So we force the image to fail loading and we provide the "remedy" by setting onerror
to our malicious code. Pretty clever...
In this case, we'll see the "Hacked!" alert but of course we could do worse thing with our injected JavaScript code.
Hacking Yourself vs Others
Thus far, with the above example, we're only hacking ourselves though. There's no server or databased involved, all the code only executes locally.
But of course that's just the case because it's a basic example, focusing on the frontend.
In reality, the user-generated content (i.e. message + image url) would be sent to a server and stored in some database.
Other users would then fetch this content, it would be rendered on the page in their browser and boom ... we hacked them!
The injected JavaScript code could do anything, for example steal authentication tokens (also see my dedicated article + video on that topic).
This is a huge problem!
And as you can see: It's not too difficult to add this malicious code.

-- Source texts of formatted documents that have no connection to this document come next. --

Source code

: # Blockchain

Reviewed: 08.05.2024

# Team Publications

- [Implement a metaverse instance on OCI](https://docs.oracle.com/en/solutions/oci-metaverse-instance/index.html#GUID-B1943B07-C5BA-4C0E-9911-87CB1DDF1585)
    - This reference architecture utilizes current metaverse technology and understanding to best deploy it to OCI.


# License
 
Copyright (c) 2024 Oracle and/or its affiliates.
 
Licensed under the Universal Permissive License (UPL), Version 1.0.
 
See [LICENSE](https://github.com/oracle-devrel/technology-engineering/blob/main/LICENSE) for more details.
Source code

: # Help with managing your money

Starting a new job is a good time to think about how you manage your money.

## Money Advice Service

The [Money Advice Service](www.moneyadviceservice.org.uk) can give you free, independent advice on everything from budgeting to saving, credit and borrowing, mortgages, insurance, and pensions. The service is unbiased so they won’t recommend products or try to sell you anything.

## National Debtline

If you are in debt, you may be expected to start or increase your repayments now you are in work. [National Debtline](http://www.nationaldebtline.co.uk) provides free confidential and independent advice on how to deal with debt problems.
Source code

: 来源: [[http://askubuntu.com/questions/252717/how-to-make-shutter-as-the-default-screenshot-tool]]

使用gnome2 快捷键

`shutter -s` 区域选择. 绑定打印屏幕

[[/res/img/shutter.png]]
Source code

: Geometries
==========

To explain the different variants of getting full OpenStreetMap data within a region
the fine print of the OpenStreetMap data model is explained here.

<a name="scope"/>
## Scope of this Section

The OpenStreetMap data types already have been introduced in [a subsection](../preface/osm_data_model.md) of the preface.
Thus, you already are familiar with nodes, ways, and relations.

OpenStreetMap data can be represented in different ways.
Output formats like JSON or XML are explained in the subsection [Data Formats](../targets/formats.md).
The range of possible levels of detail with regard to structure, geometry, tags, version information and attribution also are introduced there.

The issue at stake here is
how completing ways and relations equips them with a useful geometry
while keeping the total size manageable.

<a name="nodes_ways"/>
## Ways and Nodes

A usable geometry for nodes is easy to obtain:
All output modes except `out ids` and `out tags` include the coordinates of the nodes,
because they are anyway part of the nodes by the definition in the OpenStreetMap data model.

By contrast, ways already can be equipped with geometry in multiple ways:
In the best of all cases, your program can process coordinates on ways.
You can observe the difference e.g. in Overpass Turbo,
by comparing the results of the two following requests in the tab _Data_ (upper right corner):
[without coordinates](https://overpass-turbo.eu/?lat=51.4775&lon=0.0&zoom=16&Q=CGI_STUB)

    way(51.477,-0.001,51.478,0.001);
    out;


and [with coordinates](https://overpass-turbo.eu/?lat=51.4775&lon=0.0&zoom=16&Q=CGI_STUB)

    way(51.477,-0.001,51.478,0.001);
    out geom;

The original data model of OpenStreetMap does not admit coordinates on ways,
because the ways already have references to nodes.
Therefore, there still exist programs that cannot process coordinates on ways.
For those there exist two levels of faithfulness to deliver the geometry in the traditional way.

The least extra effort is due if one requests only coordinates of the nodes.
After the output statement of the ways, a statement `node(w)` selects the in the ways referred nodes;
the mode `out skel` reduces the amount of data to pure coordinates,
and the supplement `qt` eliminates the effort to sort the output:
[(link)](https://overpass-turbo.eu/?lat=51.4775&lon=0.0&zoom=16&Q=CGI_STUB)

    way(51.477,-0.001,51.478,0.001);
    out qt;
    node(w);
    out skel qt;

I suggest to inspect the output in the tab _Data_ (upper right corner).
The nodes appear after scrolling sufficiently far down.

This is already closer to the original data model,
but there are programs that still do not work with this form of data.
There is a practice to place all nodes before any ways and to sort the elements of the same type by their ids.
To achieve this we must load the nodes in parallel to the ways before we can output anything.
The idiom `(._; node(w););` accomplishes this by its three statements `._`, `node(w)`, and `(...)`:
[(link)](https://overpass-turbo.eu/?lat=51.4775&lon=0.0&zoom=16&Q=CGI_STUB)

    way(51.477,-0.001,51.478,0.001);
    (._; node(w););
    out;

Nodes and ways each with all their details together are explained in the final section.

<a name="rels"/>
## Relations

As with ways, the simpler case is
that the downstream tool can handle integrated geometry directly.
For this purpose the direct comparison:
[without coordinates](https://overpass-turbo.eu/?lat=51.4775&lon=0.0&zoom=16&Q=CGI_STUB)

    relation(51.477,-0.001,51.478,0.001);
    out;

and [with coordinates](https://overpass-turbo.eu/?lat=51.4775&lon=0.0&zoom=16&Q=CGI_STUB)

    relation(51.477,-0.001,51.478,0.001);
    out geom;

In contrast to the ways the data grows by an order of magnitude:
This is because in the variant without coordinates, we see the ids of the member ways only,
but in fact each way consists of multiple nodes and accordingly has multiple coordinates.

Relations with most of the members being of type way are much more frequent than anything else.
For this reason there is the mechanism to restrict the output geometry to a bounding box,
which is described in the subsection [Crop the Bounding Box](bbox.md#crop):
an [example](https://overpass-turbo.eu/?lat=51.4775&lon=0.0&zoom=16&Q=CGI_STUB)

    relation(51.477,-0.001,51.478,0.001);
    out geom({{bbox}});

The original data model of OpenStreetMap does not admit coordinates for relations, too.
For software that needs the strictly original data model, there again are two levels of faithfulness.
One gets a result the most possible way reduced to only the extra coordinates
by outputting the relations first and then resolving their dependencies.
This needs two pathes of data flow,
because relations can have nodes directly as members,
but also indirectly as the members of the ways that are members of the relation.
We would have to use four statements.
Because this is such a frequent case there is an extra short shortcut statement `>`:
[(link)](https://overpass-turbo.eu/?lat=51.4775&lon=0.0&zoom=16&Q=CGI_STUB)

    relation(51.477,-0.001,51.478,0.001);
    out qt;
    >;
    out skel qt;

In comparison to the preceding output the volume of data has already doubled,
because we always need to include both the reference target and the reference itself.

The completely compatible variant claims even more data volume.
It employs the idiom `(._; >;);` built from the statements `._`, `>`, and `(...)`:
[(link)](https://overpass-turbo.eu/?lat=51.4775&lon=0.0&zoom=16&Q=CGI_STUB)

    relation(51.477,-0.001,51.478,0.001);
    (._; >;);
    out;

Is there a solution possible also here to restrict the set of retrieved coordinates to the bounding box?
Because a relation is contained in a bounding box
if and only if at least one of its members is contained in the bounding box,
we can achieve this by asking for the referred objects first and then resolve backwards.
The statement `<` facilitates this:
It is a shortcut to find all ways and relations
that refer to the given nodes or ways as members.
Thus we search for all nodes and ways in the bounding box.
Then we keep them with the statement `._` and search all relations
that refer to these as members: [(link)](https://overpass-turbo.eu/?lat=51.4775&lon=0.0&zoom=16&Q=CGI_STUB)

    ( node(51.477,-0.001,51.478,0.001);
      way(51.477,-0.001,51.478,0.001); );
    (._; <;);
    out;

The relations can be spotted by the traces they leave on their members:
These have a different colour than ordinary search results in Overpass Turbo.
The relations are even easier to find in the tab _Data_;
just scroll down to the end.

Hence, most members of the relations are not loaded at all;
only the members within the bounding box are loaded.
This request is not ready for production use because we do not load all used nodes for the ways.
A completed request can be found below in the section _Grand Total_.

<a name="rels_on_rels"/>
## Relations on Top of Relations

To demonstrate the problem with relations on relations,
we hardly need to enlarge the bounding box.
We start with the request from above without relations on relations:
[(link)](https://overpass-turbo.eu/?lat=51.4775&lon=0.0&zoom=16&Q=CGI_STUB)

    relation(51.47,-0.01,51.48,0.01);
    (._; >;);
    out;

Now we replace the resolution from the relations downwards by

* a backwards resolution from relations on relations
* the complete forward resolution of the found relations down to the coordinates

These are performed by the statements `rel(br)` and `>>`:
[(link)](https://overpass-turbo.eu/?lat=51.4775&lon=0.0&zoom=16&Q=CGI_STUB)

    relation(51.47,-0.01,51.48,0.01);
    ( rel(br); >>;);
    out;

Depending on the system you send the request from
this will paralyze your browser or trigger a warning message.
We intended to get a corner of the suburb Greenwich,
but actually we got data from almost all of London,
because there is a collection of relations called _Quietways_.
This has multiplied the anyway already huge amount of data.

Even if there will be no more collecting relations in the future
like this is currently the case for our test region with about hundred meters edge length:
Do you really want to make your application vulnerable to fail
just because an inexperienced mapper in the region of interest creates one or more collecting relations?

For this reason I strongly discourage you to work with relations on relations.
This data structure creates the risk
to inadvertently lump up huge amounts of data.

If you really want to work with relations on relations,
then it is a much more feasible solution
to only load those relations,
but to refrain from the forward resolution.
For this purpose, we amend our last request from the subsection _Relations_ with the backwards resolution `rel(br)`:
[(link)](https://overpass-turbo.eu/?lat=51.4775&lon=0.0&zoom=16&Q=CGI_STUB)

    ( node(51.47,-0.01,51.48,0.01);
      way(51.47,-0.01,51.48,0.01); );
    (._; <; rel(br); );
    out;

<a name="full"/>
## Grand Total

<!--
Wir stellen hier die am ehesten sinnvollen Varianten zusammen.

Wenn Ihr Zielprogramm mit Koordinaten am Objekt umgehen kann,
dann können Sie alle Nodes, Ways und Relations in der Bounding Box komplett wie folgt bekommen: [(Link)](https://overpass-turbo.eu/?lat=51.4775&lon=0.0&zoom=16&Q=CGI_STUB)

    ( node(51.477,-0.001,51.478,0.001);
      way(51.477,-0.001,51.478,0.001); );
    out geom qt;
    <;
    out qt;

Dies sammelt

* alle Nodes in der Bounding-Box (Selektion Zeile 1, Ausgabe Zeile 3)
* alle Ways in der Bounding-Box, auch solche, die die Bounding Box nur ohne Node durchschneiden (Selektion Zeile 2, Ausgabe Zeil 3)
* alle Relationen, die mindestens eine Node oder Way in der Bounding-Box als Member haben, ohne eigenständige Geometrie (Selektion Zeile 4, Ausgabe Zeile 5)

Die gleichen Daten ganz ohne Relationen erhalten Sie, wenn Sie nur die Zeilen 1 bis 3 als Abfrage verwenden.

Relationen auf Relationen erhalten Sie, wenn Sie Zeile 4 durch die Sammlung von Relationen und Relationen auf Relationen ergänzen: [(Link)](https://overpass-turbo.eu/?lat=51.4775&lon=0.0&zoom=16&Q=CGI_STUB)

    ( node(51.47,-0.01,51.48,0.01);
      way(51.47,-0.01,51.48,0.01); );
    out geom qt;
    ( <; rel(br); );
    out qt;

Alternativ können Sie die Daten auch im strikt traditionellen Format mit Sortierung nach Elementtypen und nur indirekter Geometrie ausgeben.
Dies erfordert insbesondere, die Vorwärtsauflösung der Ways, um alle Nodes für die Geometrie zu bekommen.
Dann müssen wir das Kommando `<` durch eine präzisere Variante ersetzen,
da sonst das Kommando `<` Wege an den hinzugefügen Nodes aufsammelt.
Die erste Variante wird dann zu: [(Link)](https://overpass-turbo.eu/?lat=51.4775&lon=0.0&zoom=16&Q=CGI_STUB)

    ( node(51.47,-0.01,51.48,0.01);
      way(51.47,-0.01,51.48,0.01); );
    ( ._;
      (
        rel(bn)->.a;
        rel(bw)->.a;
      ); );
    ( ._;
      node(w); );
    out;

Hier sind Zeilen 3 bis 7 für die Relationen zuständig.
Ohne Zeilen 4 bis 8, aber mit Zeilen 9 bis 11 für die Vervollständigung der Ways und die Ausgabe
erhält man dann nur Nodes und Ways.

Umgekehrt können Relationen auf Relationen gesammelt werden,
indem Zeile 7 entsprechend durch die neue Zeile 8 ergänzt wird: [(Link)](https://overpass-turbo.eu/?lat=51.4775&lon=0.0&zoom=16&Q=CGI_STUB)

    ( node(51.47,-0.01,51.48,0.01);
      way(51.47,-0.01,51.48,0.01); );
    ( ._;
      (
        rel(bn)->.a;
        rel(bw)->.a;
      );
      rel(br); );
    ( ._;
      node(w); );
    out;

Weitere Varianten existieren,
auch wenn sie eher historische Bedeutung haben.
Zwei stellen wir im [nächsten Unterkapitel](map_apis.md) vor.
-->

How Can You Protect Your App?
Here's a simple yet important rule: Always sanitize user-generated content before storing and serving it!
"Sanitizing content" means that you want to remove all malicious parts that could be inside of user-generated content.
There are libraries that help you with that - e.g. this one for JavaScript/ Node. Similar libraries exist for other programming languages - you always want to check the package description to find out if it helps you in your project.
Sanitizing does not just help with XSS but also with SQL and NoSQL injection.
You should only store cleaned (= sanitized) content in your databases. By doing that, you'll ensure that you'll only serve secure content to your users.
In addition, you can look into escaping content in your client-side JavaScript code.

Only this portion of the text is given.